These are the key concepts you need to understand to accurately answer the question.

Access Modifiers
Access modifiers are a fundamental part of object-oriented programming. They control how and where a class or its members can be accessed. In essence, they define a barrier that protects the data of a class. There are typically three key modifiers:
  • Private - Only the class itself can access its members. No other class, including derived classes, can access them.
  • Protected - Permits access within the same class, derived classes, and possibly other classes in the same package or module.
  • Public - Allows any class to access its members freely.
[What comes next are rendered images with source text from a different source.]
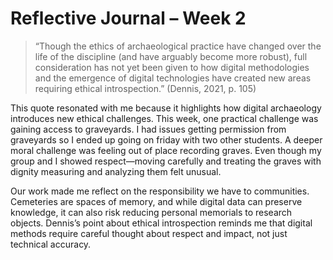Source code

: # Reflective Journal – Week 2

> “Though the ethics of archaeological practice have changed over the life of the discipline (and have arguably become more robust), full consideration has not yet been given to how digital methodologies and the emergence of digital technologies have created new areas requiring ethical introspection.” (Dennis, 2021, p. 105)

This quote resonated with me because it highlights how digital archaeology introduces new ethical challenges. This week, one practical challenge was gaining access to graveyards. I had issues getting permission from graveyards so I ended up going on friday with two other students. A deeper moral challenge was feeling out of place recording graves. Even though my group and I showed respect—moving carefully and treating the graves with dignity measuring and analyzing them felt unusual.

Our work made me reflect on the responsibility we have to communities. Cemeteries are spaces of memory, and while digital data can preserve knowledge, it can also risk reducing personal memorials to research objects. Dennis’s point about ethical introspection reminds me that digital methods require careful thought about respect and impact, not just technical accuracy.

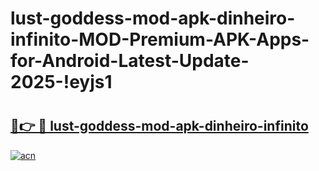 # lust-goddess-mod-apk-dinheiro-infinito-MOD-Premium-APK-Apps-for-Android-Latest-Update-2025-!eyjs1

# <h2><a href="https://w0piwk.esa.edu.pl?title=lust-goddess-mod-apk-dinheiro-infinito&ref=eyjs1">🔗👉 🔴 lust-goddess-mod-apk-dinheiro-infinito</a></h2>

[![acn](https://github.com/user-attachments/assets/0f9c940e-d8b0-45ae-aac7-cd30a18b3e1c)](https://w0piwk.esa.edu.pl?title=lust-goddess-mod-apk-dinheiro-infinito&ref=eyjs1)

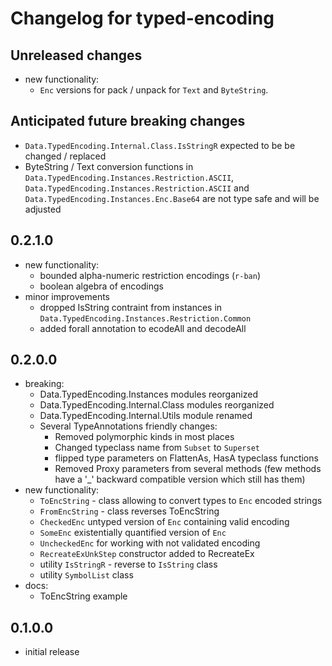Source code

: # Changelog for typed-encoding

## Unreleased changes
- new functionality:
  - `Enc` versions for pack / unpack for `Text` and `ByteString`. 

## Anticipated future breaking changes

- `Data.TypedEncoding.Internal.Class.IsStringR` expected to be be changed / replaced
- ByteString / Text conversion functions in `Data.TypedEncoding.Instances.Restriction.ASCII`, 
  `Data.TypedEncoding.Instances.Restriction.ASCII` and `Data.TypedEncoding.Instances.Enc.Base64`
  are not type safe and will be adjusted

## 0.2.1.0

- new functionality:
  - bounded alpha-numeric restriction encodings (`r-ban`)
  - boolean algebra of encodings 
- minor improvements
  - dropped IsString contraint from instances in `Data.TypedEncoding.Instances.Restriction.Common`
  - added forall annotation to ecodeAll and decodeAll

## 0.2.0.0

- breaking:
  - Data.TypedEncoding.Instances modules reorganized
  - Data.TypedEncoding.Internal.Class modules reorganized
  - Data.TypedEncoding.Internal.Utils module renamed
  - Several TypeAnnotations friendly changes:
      * Removed polymorphic kinds in most places
      * Changed typeclass name from `Subset` to `Superset`
      * flipped type parameters on FlattenAs, HasA typeclass functions
      * Removed Proxy parameters from several methods (few methods have a '_' backward compatible version which still has them)
- new functionality:
  - `ToEncString` - class allowing to convert types to `Enc` encoded strings
  - `FromEncString` - class reverses ToEncString
  - `CheckedEnc` untyped version of `Enc` containing valid encoding
  - `SomeEnc` existentially quantified version of `Enc` 
  - `UncheckedEnc` for working with not validated encoding
  - `RecreateExUnkStep` constructor added to RecreateEx
  -  utility `IsStringR` - reverse to `IsString` class
  -  utility `SymbolList` class
- docs: 
  - ToEncString example


## 0.1.0.0

- initial release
Understanding these helps us design classes that protect crucial data and maintain integrity while offering flexibility in collaboration with other classes. They act like rules to help us determine how much of the inner workings of a class are visible to others, much like the walls and windows in a house deciding what outsiders can see inside.
Encapsulation
Encapsulation is a key principle in object-oriented programming. It refers to the bundling of data (or variables) and methods that operate on that data into a single unit, which is the class. This concept is like wrapping a gift; everything is inside a neat package, only accessible through specific methods, known as public methods or interfaces. Effective encapsulation ensures that the internal representation of an object is hidden from the outside. The only way to interact with the object's data is through its methods. This provides security by preventing outside interference and misuse, thereby ensuring that objects manage their state and behavior responsibly.
  • Improves modularity by allowing objects to control their state.
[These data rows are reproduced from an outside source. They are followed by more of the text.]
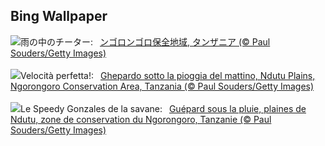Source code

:## Bing Wallpaper
![](https://www.bing.com/th?id=OHR.CheetahRain_JA-JP5165159755_UHD.jpg&w=1000)雨の中のチーター:&nbsp;&ensp;[ンゴロンゴロ保全地域, タンザニア  (© Paul Souders/Getty Images)](https://www.bing.com/th?id=OHR.CheetahRain_JA-JP5165159755_UHD.jpg)
<br><br/>
![](https://www.bing.com/th?id=OHR.CheetahRain_IT-IT8393286525_UHD.jpg&w=1000)Velocità perfetta!:&nbsp;&ensp;[Ghepardo sotto la pioggia del mattino, Ndutu Plains, Ngorongoro Conservation Area, Tanzania (© Paul Souders/Getty Images)](https://www.bing.com/th?id=OHR.CheetahRain_IT-IT8393286525_UHD.jpg)
<br><br/>
![](https://www.bing.com/th?id=OHR.CheetahRain_FR-FR0543352581_UHD.jpg&w=1000)Le Speedy Gonzales de la savane:&nbsp;&ensp;[Guépard sous la pluie, plaines de Ndutu, zone de conservation du Ngorongoro, Tanzanie (© Paul Souders/Getty Images)](https://www.bing.com/th?id=OHR.CheetahRain_FR-FR0543352581_UHD.jpg)
<br><br/>
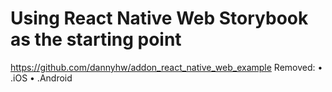 # Using React Native Web Storybook as the starting point

https://github.com/dannyhw/addon_react_native_web_example
Removed:
• .iOS
• .Android
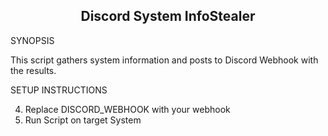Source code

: 
<h2 align="center"> Discord System InfoStealer </h2>

SYNOPSIS

This script gathers system information and posts to Discord Webhook with the results.

SETUP INSTRUCTIONS

4. Replace DISCORD_WEBHOOK with your webhook
5. Run Script on target System
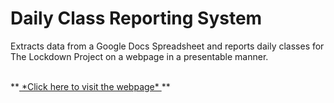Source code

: # Daily Class Reporting System
Extracts data from a Google Docs Spreadsheet and reports daily classes for The Lockdown Project on a webpage in a presentable manner.

<br>
**<a href="https://tanmayagrawal21.github.io/TLP-Daily-Classes/"> *Click here to visit the webpage* </a>**
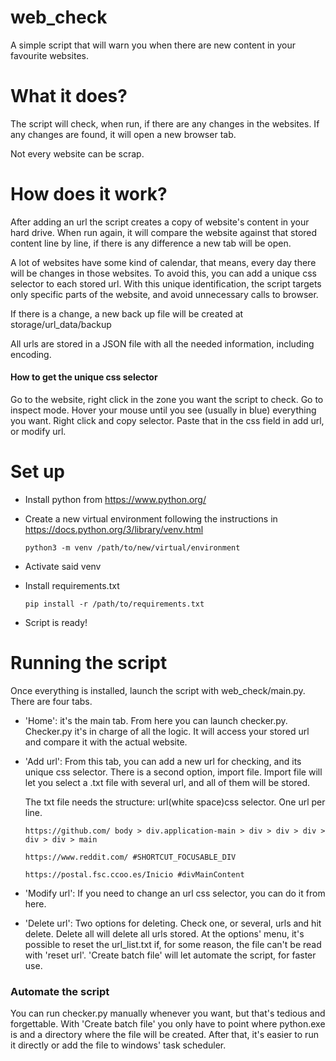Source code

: # web_check
 A simple script that will warn you when there are new content in your favourite websites.

# What it does?
The script will check, when run, if there are any changes in the websites. If any changes are found, it will open a new 
browser tab.

Not every website can be scrap.
# How does it work?
After adding an url the script creates a copy of website's content in your hard drive.
When run again, it will compare the website against that stored content line by line, if there is any difference a new tab
will be open.

A lot of websites have some kind of calendar, that means, every day there will be changes in those websites. To avoid this, 
you can add a unique css selector to each stored url. With this unique identification, the script targets only specific 
parts of the website, and avoid unnecessary calls to browser.

If there is a change, a new back up file will be created at storage/url_data/backup

All urls are stored in a JSON file with all the needed information, including encoding.

#### How to get the unique css selector
Go to the website, right click in the zone you want the script to check. Go to inspect mode.
Hover your mouse until you see (usually in blue) everything you want. Right click and copy selector.
Paste that in the css field in add url, or modify url.

# Set up
- Install python from https://www.python.org/

- Create a new virtual environment following the instructions in https://docs.python.org/3/library/venv.html

    `python3 -m venv /path/to/new/virtual/environment`
- Activate said venv
- Install requirements.txt

    `pip install -r /path/to/requirements.txt`
- Script is ready!
# Running the script
Once everything is installed, launch the script with web_check/main.py. There are four tabs.
- 'Home': it's the main tab. From here you can launch checker.py. Checker.py it's in charge of all the logic. It will access
your stored url and compare it with the actual website.
- 'Add url': From this tab, you can add a new url for checking, and its unique css selector. There is a second option, import file.
Import file will let you select a .txt file with several url, and all of them will be stored.

  The txt file needs the structure: url(white space)css selector. One url per line.
  
  `https://github.com/ body > div.application-main > div > div > div > div > div > main`
  
  `https://www.reddit.com/ #SHORTCUT_FOCUSABLE_DIV`
  
  `https://postal.fsc.ccoo.es/Inicio #divMainContent`

- 'Modify url': If you need to change an url css selector, you can do it from here. 
- 'Delete url': Two options for deleting. Check one, or several, urls and hit delete. Delete all will delete all urls stored.
At the options' menu, it's possible to reset the url_list.txt if, for some reason, the file can't be read with 'reset url'.
'Create batch file' will let automate the script, for faster use.
### Automate the script
You can run checker.py manually whenever you want, but that's tedious and forgettable.
With 'Create batch file' you only have to point where python.exe is and a directory where the file will be created.
After that, it's easier to run it directly or add the file to windows' task scheduler.
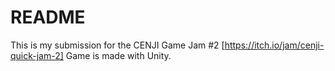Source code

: # README
This is my submission for the CENJI Game Jam #2
[https://itch.io/jam/cenji-quick-jam-2]
Game is made with Unity.
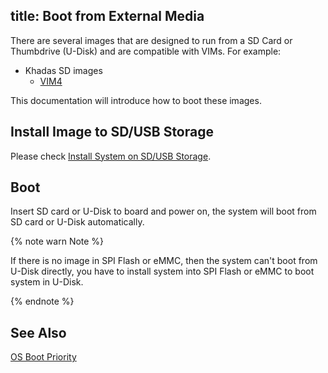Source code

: title: Boot from External Media
---

There are several images that are designed to run from a SD Card or Thumbdrive (U-Disk) and are compatible with VIMs. For example:

* Khadas SD images
  * [VIM4](https://dl.khadas.com/Firmware/VIM4/Ubuntu/SD_USB/)

This documentation will introduce how to boot these images.

## Install Image to SD/USB Storage

Please check [Install System on SD/USB Storage](InstallOsIntoSdusb.html).

## Boot

Insert SD card or U-Disk to board and power on, the system will boot from SD card or U-Disk automatically.

{% note warn Note %}

If there is no image in SPI Flash or eMMC, then the system can't boot from U-Disk directly, you have to install system into SPI Flash or eMMC to boot system in U-Disk.

{% endnote %}

## See Also

[OS Boot Priority](BootSequeue.html)
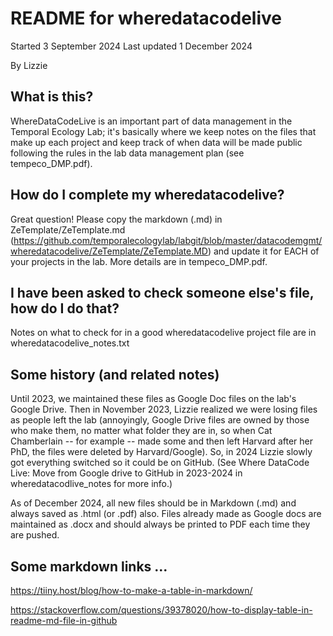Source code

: # README for wheredatacodelive
Started 3 September 2024
Last updated 1 December 2024

By Lizzie

## What is this?
WhereDataCodeLive is an important part of data management in the Temporal Ecology Lab; it's basically where we keep notes on the files that make up each project and keep track of when data will be made public following the rules in the lab data management plan (see tempeco_DMP.pdf). 

## How do I complete my wheredatacodelive?
Great question! Please copy the markdown (.md) in ZeTemplate/ZeTemplate.md (https://github.com/temporalecologylab/labgit/blob/master/datacodemgmt/wheredatacodelive/ZeTemplate/ZeTemplate.MD) and update it for EACH of your projects in the lab. More details are in tempeco_DMP.pdf.

## I have been asked to check someone else's file, how do I do that?
Notes on what to check for in a good  wheredatacodelive project file are in wheredatacodelive_notes.txt

## Some history (and related notes)
Until 2023, we maintained these files as Google Doc files on the lab's Google Drive. Then in November 2023, Lizzie realized we were losing files as people left the lab (annoyingly, Google Drive files are owned by those who make them, no matter what folder they are in, so when Cat Chamberlain -- for example -- made some and then left Harvard after her PhD, the files were deleted by Harvard/Google). So, in 2024 Lizzie slowly got everything switched so it could be on GitHub. (See Where DataCode Live: Move from Google drive to GitHub in 2023-2024 in wheredatacodlive_notes for more info.)

As of December 2024, all new files should be in Markdown (.md) and always saved as .html (or .pdf) also. Files already made as Google docs are maintained as .docx and should always be printed to PDF each time they are pushed. 

## Some markdown links ... 
https://tiiny.host/blog/how-to-make-a-table-in-markdown/

https://stackoverflow.com/questions/39378020/how-to-display-table-in-readme-md-file-in-github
  • Reduces system complexity by hiding unnecessary details.
  • Facilitates maintainability and flexibility, crucial for robust software design.
Good encapsulation makes it easy to change parts of your system without having to change dependent systems.
Inheritance
Inheritance is a powerful feature in object-oriented programming that allows a new class to acquire the properties and behaviors of an existing class. The existing class is commonly known as the base or parent class, while the new class is referred to as the derived or child class. This relationship forms a hierarchy and supports the concept of reusability. Through inheritance, we can create a new class that extends an existing one, adding new functionalities while retaining the characteristics of its parent. This process is similar to how a child inherits traits from their parents. It allows for the creation of a more complex system from simpler, reusable components.
  • Reduces redundancy by reusing existing code instead of rewriting it.
  • Makes a program more organized by grouping shared behaviors.
  • Enables the addition of specialized features to existing classes.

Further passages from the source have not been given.